What you are asked to do: Somewhere below are a line with "- Instruments: [XAUUSD]" and a later line with "- User's profile page". Output exactly those lines and all lines between them.

Plain-text document sources:
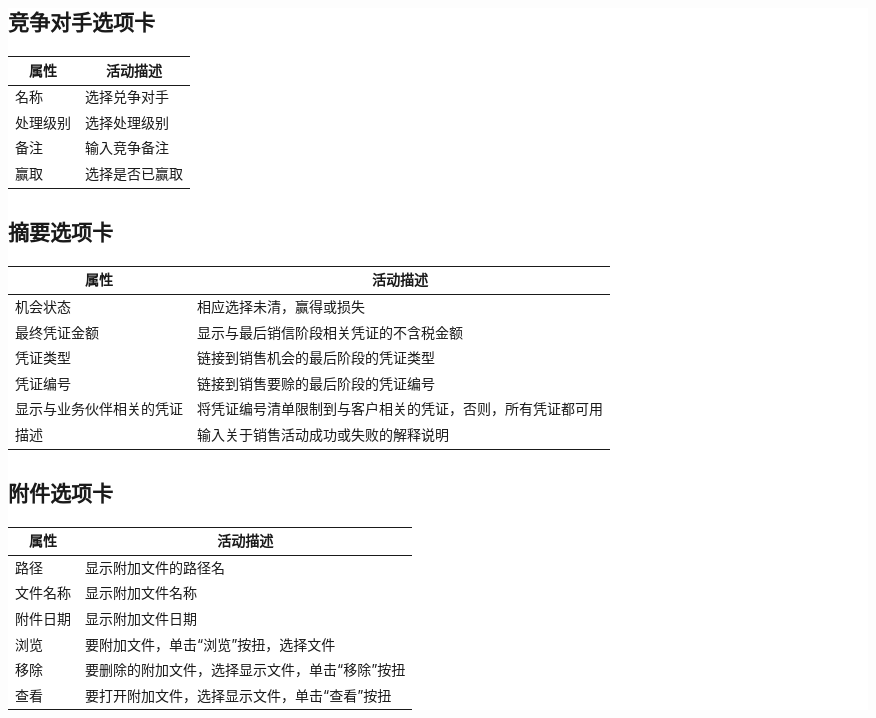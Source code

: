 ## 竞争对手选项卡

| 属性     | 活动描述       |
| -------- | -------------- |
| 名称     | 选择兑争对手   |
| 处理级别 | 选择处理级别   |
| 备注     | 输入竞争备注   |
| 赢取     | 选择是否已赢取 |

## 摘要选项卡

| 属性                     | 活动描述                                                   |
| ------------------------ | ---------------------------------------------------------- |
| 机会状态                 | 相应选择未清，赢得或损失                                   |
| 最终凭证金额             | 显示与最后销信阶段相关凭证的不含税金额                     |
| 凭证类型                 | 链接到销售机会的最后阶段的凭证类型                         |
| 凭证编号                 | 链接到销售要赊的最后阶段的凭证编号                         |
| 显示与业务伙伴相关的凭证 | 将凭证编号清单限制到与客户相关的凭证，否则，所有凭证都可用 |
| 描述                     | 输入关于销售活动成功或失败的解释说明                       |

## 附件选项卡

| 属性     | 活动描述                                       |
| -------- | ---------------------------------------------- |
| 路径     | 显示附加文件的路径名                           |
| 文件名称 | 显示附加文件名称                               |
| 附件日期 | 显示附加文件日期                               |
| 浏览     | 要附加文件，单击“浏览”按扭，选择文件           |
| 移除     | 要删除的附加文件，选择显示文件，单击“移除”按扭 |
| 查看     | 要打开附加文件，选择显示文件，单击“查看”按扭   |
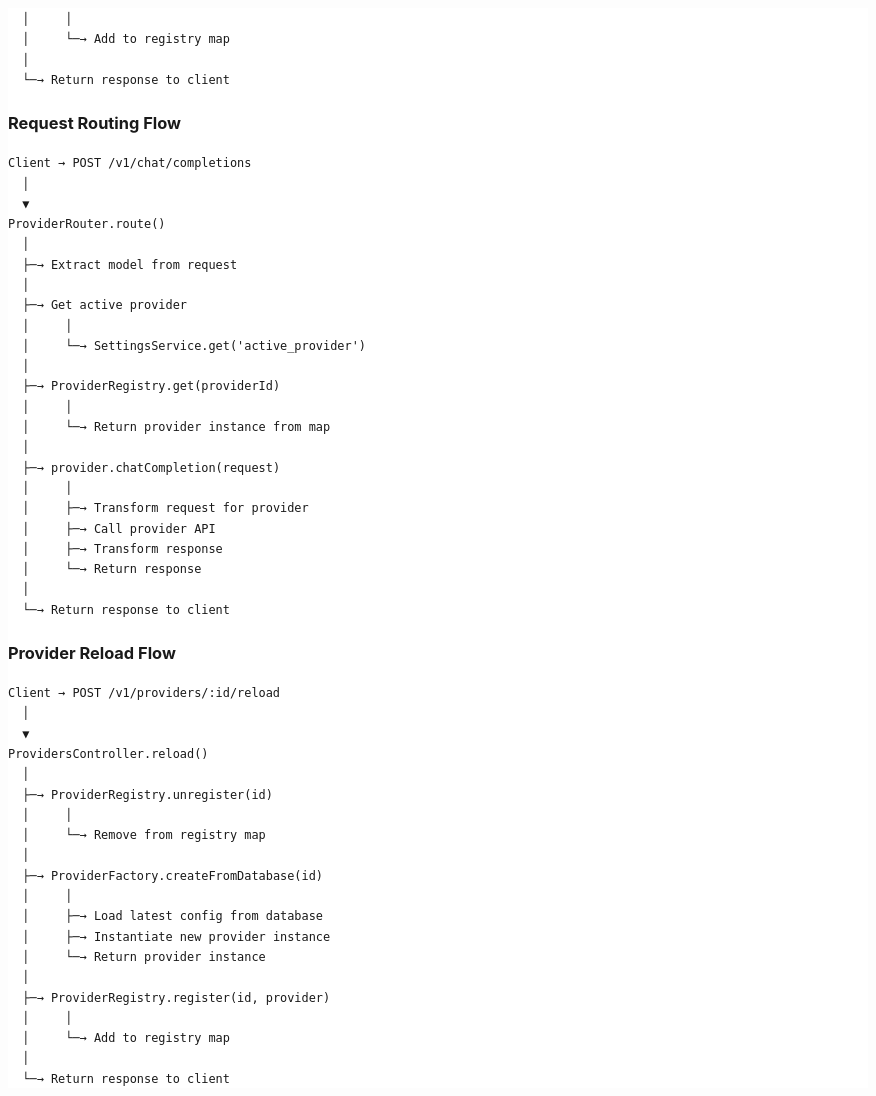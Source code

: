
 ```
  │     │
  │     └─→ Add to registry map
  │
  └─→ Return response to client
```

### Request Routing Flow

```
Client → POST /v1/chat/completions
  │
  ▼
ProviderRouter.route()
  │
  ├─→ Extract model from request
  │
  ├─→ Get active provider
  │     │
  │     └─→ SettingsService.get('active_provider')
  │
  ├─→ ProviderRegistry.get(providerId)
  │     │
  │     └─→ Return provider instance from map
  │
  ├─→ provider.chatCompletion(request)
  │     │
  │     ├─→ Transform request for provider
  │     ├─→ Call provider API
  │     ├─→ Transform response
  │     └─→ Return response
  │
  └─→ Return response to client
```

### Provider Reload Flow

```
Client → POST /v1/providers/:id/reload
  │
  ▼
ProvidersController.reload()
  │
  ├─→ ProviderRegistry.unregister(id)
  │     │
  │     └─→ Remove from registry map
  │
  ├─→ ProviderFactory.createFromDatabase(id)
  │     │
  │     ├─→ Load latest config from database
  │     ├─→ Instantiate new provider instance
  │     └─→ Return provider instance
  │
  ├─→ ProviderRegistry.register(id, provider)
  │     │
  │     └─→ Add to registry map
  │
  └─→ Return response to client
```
==
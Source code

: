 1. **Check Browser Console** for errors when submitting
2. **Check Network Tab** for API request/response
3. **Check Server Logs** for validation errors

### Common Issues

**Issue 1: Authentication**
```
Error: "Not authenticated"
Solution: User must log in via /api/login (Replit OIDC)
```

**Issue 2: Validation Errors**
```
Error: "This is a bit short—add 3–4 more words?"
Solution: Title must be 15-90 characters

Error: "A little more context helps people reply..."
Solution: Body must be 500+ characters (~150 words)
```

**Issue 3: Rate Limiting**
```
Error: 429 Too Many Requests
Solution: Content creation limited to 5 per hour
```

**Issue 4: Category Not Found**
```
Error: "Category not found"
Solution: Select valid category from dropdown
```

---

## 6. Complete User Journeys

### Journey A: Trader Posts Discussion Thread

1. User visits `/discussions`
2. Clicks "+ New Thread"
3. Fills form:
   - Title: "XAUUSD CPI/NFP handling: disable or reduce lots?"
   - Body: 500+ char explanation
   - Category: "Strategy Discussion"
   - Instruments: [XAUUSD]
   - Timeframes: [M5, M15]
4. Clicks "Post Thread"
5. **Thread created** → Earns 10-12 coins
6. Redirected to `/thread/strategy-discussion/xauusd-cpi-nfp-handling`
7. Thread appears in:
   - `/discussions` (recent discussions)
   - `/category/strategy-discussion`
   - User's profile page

Your solution:
   - Instruments: [XAUUSD]
   - Timeframes: [M5, M15]
4. Clicks "Post Thread"
5. **Thread created** → Earns 10-12 coins
6. Redirected to `/thread/strategy-discussion/xauusd-cpi-nfp-handling`
7. Thread appears in:
   - `/discussions` (recent discussions)
   - `/category/strategy-discussion`
   - User's profile page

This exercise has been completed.